Por ejemplo (i) El actor civil o el agraviado no puede interponer recurso impugnatorio
contra la sentencia condenatoria, en cuanto a los años impuestos al autor del delito, sólo
se le limita a impugnar el monto de la reparación civil; o (ii) que su intervención directa
o a través de su abogado defensor es limitada en la etapa probatoria, donde no puede
intervenir en la declaración instructiva del imputado, tal como se evidencia en la lectura
del artículo 122º del Código de Procedimientos Penales.
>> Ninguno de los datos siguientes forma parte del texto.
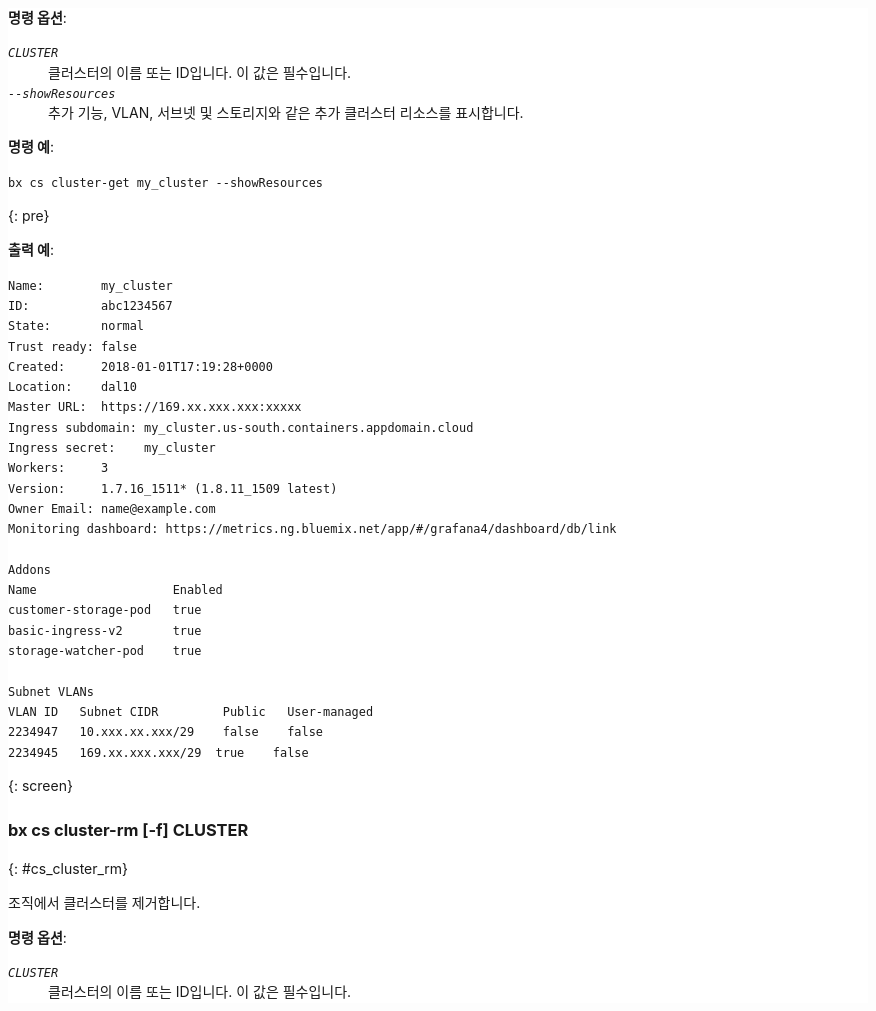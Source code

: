 <strong>명령 옵션</strong>:

   <dl>
   <dt><code><em>CLUSTER</em></code></dt>
   <dd>클러스터의 이름 또는 ID입니다. 이 값은 필수입니다.</dd>

   <dt><code><em>--showResources</em></code></dt>
   <dd>추가 기능, VLAN, 서브넷 및 스토리지와 같은 추가 클러스터 리소스를 표시합니다.</dd>
   </dl>

**명령 예**:

  ```
  bx cs cluster-get my_cluster --showResources
  ```
  {: pre}

**출력 예**:

  ```
  Name:        my_cluster
  ID:          abc1234567
  State:       normal
  Trust ready: false
  Created:     2018-01-01T17:19:28+0000
  Location:    dal10
  Master URL:  https://169.xx.xxx.xxx:xxxxx
  Ingress subdomain: my_cluster.us-south.containers.appdomain.cloud
  Ingress secret:    my_cluster
  Workers:     3
  Version:     1.7.16_1511* (1.8.11_1509 latest)
  Owner Email: name@example.com
  Monitoring dashboard: https://metrics.ng.bluemix.net/app/#/grafana4/dashboard/db/link

  Addons
  Name                   Enabled
  customer-storage-pod   true
  basic-ingress-v2       true
  storage-watcher-pod    true

  Subnet VLANs
  VLAN ID   Subnet CIDR         Public   User-managed
  2234947   10.xxx.xx.xxx/29    false    false
  2234945   169.xx.xxx.xxx/29  true    false

  ```
  {: screen}

### bx cs cluster-rm [-f] CLUSTER
{: #cs_cluster_rm}

조직에서 클러스터를 제거합니다.

<strong>명령 옵션</strong>:

   <dl>
   <dt><code><em>CLUSTER</em></code></dt>
   <dd>클러스터의 이름 또는 ID입니다. 이 값은 필수입니다.</dd>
Este olvido social, científico y legislativo que ha padecido la víctima en el sistema de
justicia penal -causado por la concepción ortodoxa y clásica de la dogmática penal y la
criminología de que el centro de atención es el delincuente- originó la necesidad de
rescatarlo de dicho abandono y replantear esta situación de desconocimiento de su
dignidad humana surgiendo una nueva rama del saber jurídico como es la victimología,
la que instituye que la víctima merece y necesita la protección-jurídica penal, tan igual
que al delincuente o procesado, y quién debe tener una participación activa dentro del
proceso, donde debe ventilarse no sólo lo referente al delito sino el daño producido a la
víctima y el resarcimiento del mismo.